[runtime env]: Integrating ROCm Systems Profiler to Ray worker process
Why are these changes needed?
Reference https://github.com/ray-project/ray/pull/39998
ROCm Systems Profiler is an AMD profiling tool for AMD based GPUs and CPUs.
This PR adds ROCm Systems Profiler integration with Ray using runtime_env. Similar to nsight, Currently rocprof-sys-python can't profile the GPU usage from Ray tasks/actors since the processes that can be traced by rocprof-sys-python must be driver processes and it's subprocesses, whereas Ray tasks/actors are run by worker process. Thus, we added rocprof-sys-python native to runtime_env in order to modify the worker process to run with rocprof-sys-python which can produce the report for each worker processes once it exits.
Unlike nsight, since the options of ROCm Systems Profiler can be controlled by both environment variables and CLI arguments, and they are not overlapping, we introduced "env" and "args" to the flags to make this possible.
Refactoring the code so that we share the same code between nsight and ROCm Systems Profiler is also possible, but since this will introduce breaking changes to the flags design, this will need approval from the maintainers to proceed.
Related issue number
Checks
- [X] I've signed off every commit(by using the -s flag, i.e.,
git commit -s) in this PR. - [X] I've run
scripts/format.shto lint the changes in this PR. - [ ] I've included any doc changes needed for https://docs.ray.io/en/master/.
- [ ] I've added any new APIs to the API Reference. For example, if I added a
method in Tune, I've added it in
doc/source/tune/api/under the corresponding.rstfile.
- [ ] I've added any new APIs to the API Reference.

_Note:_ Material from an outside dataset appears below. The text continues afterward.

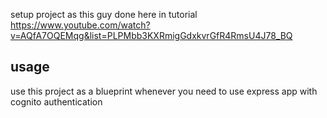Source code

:setup project as this guy done here in tutorial https://www.youtube.com/watch?v=AQfA7OQEMqg&list=PLPMbb3KXRmigGdxkvrGfR4RmsU4J78_BQ

## usage

use this project as a blueprint whenever you need to use express app with cognito authentication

For example, if I added a
method in Tune, I've added it in
- [ ] I've made sure the tests are passing. Note that there might be a few flaky tests, see the recent failures at https://flakey-tests.ray.io/
- Testing Strategy
- [ ] Unit tests
- [ ] Release tests
- [ ] This PR is not tested :(
This pull request has been automatically marked as stale because it has not had recent activity. It will be closed in 14 days if no further activity occurs. Thank you for your contributions.
- If you'd like to keep this open, just leave any comment, and the stale label will be removed.
This is a good addition to get ray working on AMD GPUs, so I would hope to get this reviewed and merged soon.
@vickytsang could you help review this one?
@vickytsang could you help review this one?
Yes I will take a look
LGTM. However, in rocm version>=6.3 rocm/omnitrace has been rebranded/replaced by rocm/rocprofiler-systems (see documentation). I strongly recommend updating this to work with rocprofiler-systems for better support.
Thanks for reviewing @vickytsang ! Unfortunately, my environment still sticks to ROCm 6.2.4, and I would need help updating this to work with rocprofiler-systems.
Thanks for reviewing @vickytsang ! Unfortunately, my environment still sticks to ROCm 6.2.4, and I would need help updating this to work with rocprofiler-systems.
rocprofiler-systems works with rocm6.2. It would be great if you can make the update in this PR so the wider ROCm community can make use of this change. I can assist with any issues you might have.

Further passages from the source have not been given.